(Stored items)
◆ ◆ ◆ ◆ ◆ ◆ ◆

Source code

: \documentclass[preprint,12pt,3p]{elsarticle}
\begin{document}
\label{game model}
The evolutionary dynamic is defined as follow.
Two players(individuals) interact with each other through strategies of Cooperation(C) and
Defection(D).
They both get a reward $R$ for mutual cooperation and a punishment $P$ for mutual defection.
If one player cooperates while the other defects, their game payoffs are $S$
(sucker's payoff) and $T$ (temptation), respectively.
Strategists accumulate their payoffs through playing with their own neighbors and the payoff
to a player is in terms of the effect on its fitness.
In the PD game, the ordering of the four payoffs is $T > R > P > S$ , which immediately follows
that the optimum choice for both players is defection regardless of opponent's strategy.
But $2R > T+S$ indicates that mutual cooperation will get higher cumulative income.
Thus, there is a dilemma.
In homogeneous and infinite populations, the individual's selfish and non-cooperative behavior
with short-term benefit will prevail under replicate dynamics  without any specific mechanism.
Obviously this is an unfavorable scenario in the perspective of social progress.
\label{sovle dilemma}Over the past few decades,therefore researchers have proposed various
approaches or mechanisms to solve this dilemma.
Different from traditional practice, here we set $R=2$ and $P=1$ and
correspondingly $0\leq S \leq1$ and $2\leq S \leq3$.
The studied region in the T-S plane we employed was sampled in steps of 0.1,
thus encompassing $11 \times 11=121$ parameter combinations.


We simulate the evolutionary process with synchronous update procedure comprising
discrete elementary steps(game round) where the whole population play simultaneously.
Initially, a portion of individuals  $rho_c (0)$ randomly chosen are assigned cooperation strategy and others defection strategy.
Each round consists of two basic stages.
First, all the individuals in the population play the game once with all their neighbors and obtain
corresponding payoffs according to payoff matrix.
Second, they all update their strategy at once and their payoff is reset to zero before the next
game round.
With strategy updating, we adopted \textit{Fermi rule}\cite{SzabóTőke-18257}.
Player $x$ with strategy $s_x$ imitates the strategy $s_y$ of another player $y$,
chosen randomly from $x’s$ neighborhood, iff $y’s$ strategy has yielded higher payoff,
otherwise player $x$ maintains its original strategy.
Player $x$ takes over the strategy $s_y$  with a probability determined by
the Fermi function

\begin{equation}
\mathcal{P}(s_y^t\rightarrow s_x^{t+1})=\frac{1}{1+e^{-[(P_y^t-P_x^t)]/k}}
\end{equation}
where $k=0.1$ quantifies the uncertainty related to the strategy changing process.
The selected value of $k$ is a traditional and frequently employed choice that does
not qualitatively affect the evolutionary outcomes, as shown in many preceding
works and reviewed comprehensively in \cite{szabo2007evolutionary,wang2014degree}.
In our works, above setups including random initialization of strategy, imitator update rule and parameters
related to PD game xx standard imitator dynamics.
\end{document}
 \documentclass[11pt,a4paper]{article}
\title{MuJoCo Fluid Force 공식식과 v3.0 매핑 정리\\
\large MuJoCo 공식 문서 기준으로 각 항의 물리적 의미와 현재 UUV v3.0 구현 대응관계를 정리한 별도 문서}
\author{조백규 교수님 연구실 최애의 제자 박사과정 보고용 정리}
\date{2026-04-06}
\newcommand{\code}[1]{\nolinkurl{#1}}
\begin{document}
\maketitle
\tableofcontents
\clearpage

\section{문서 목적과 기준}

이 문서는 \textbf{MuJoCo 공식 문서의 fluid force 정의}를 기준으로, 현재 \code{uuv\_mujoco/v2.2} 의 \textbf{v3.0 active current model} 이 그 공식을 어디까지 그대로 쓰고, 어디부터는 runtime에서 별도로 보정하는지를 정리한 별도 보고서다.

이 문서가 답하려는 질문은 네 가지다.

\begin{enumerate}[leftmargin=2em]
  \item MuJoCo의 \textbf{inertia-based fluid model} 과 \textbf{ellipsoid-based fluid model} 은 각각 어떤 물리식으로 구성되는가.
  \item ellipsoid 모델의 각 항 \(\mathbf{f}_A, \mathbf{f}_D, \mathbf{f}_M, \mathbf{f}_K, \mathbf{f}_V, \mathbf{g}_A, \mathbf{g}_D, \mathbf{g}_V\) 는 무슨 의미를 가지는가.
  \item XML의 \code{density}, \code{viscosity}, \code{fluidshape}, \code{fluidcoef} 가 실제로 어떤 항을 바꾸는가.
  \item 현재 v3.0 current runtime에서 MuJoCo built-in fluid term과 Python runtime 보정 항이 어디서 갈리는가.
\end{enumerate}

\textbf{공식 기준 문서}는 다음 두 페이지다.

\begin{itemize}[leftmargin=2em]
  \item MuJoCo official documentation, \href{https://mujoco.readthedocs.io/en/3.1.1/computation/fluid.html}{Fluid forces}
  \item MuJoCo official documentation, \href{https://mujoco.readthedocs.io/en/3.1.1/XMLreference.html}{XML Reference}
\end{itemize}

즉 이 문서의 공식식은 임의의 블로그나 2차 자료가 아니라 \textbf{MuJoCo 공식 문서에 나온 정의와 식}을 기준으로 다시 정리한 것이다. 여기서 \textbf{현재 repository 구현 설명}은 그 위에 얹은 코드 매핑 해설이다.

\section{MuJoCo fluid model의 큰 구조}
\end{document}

◆ ◆ ◆ ◆ ◆ ◆ ◆

Scan the lines above for the word "steps", then copy each line that has it.

Solved exercise:
The studied region in the T-S plane we employed was sampled in steps of 0.1,
discrete elementary steps(game round) where the whole population play simultaneously.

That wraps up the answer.